Academic problems are extremely common in children with ADHD and often the issue that leads to referral for an ADHD evaluation. Unfortunately, the significant academic struggles that many children with ADHD experience can undermine their long-term success in areas that extend far beyond formal schooling.
Given these facts, an important question is whether long-term academic functioning in youth with ADHD improves with treatment? Because this is such a fundamentally important question, and ADHD is the most well-researched mental health condition in children, one might think that the answer is clearly established.
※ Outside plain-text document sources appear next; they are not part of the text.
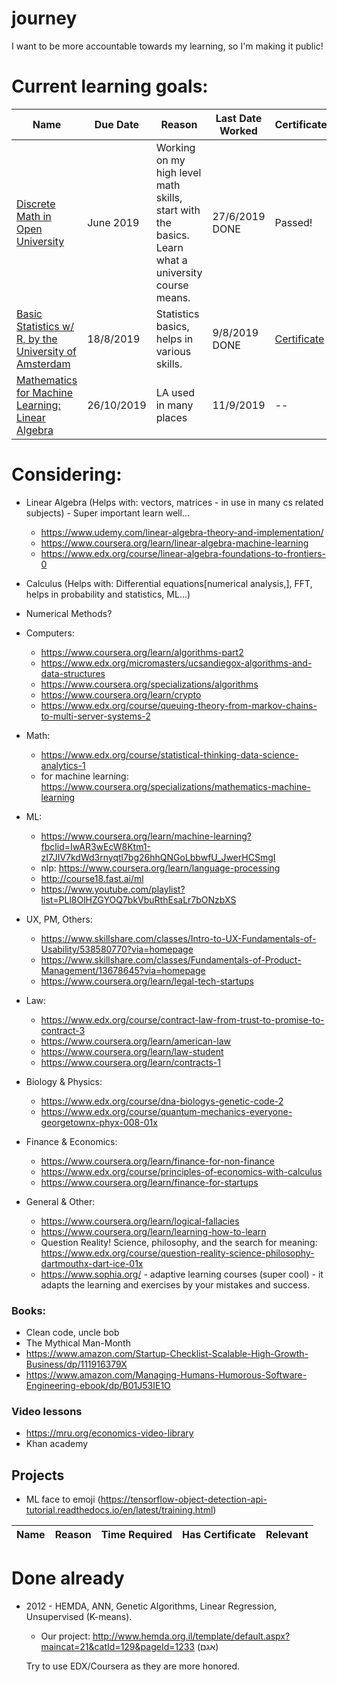 # journey
I want to be more accountable towards my learning, so I'm making it public!



# Current learning goals:

|Name|Due Date|Reason|Last Date Worked|Certificates|
|---|---|---|---|---|
|[Discrete Math in Open University](https://www.openu.ac.il/courses/20476.htm)|June 2019|Working on my high level math skills, start with the basics. Learn what a university course means. | 27/6/2019 DONE |Passed!|
|[Basic Statistics w/ R, by the University of Amsterdam](https://www.coursera.org/learn/basic-statistics?specialization=social-science)|18/8/2019 |Statistics basics, helps in various skills.|9/8/2019 DONE|[Certificate](https://www.coursera.org/account/accomplishments/certificate/3QWMZBMKLB2E)|
|[Mathematics for Machine Learning: Linear Algebra](https://www.coursera.org/learn/linear-algebra-machine-learning)|26/10/2019|LA used in many places|11/9/2019|--|

# Considering:

- Linear Algebra (Helps with: vectors, matrices - in use in many cs related subjects) - Super important learn well...
  - https://www.udemy.com/linear-algebra-theory-and-implementation/
  - https://www.coursera.org/learn/linear-algebra-machine-learning
  - https://www.edx.org/course/linear-algebra-foundations-to-frontiers-0
  
- Calculus (Helps with: Differential equations[numerical analysis,], FFT, helps in probability and statistics, ML...)
- Numerical Methods?
- Computers: 
  - https://www.coursera.org/learn/algorithms-part2
  - https://www.edx.org/micromasters/ucsandiegox-algorithms-and-data-structures
  - https://www.coursera.org/specializations/algorithms
  - https://www.coursera.org/learn/crypto
  - https://www.edx.org/course/queuing-theory-from-markov-chains-to-multi-server-systems-2
- Math:
  - https://www.edx.org/course/statistical-thinking-data-science-analytics-1
  - for machine learning:
    https://www.coursera.org/specializations/mathematics-machine-learning
- ML:
  - https://www.coursera.org/learn/machine-learning?fbclid=IwAR3wEcW8Ktm1-zI7JIV7kdWd3rnyqtl7bg26hhQNGoLbbwfU_JwerHCSmgI
  - nlp: https://www.coursera.org/learn/language-processing
  - http://course18.fast.ai/ml
  - https://www.youtube.com/playlist?list=PLl8OlHZGYOQ7bkVbuRthEsaLr7bONzbXS
- UX, PM, Others:
  - https://www.skillshare.com/classes/Intro-to-UX-Fundamentals-of-Usability/538580770?via=homepage
  - https://www.skillshare.com/classes/Fundamentals-of-Product-Management/13678645?via=homepage
  - https://www.coursera.org/learn/legal-tech-startups
- Law:
  - https://www.edx.org/course/contract-law-from-trust-to-promise-to-contract-3
  - https://www.coursera.org/learn/american-law
  - https://www.coursera.org/learn/law-student
  - https://www.coursera.org/learn/contracts-1
- Biology & Physics:
  - https://www.edx.org/course/dna-biologys-genetic-code-2
  - https://www.edx.org/course/quantum-mechanics-everyone-georgetownx-phyx-008-01x
- Finance & Economics:
  - https://www.coursera.org/learn/finance-for-non-finance
  - https://www.edx.org/course/principles-of-economics-with-calculus
  - https://www.coursera.org/learn/finance-for-startups
- General & Other:
  - https://www.coursera.org/learn/logical-fallacies
  - https://www.coursera.org/learn/learning-how-to-learn
  - Question Reality! Science, philosophy, and the search for meaning: https://www.edx.org/course/question-reality-science-philosophy-dartmouthx-dart-ice-01x
  - https://www.sophia.org/ - adaptive learning courses (super cool) - it adapts the learning and exercises by your mistakes and success.
  
### Books:
- Clean code, uncle bob
- The Mythical Man-Month
- https://www.amazon.com/Startup-Checklist-Scalable-High-Growth-Business/dp/111916379X
- https://www.amazon.com/Managing-Humans-Humorous-Software-Engineering-ebook/dp/B01J53IE1O

### Video lessons
- https://mru.org/economics-video-library
- Khan academy

## Projects
- ML face to emoji (https://tensorflow-object-detection-api-tutorial.readthedocs.io/en/latest/training.html)

|Name|Reason|Time Required|Has Certificate|Relevant|
|---|---|---|---|---|

# Done already
- 2012 - HEMDA, ANN, Genetic Algorithms, Linear Regression, Unsupervised (K-means).
  - Our project: http://www.hemda.org.il/template/default.aspx?maincat=21&catId=129&pageId=1233 (אגם)
  
  Try to use EDX/Coursera as they are more honored.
For a variety of reasons - perhaps the most important of which is the inherent difficulty of conducting long-term treatment studies - this is not the case.
A new study published recently online in the Journal of Attention Disorders [Long-term outcomes of ADHD: Academic achievement and performance] represents a valuable effort to organize relevant studies on this issue so that broad conclusions about how ADHD treatment affects long-term academic outcomes can be made.
For achievement test scores, treatment yielded improvement in 7 of 9 studies (78%) when the comparison was with pre-treatment baseline and in 4 of 5 studies (80%) when treated and untreated youth were compared.
For academic performance outcomes, improvement was found in 1 of 2 studies that used pre– vs. post-treatment comparisons and in 4 of 10 studies comparing treated and non-treated youth.
Overall, therefore, there was greater evidence of treatment benefits on achievement outcomes than on performance outcomes.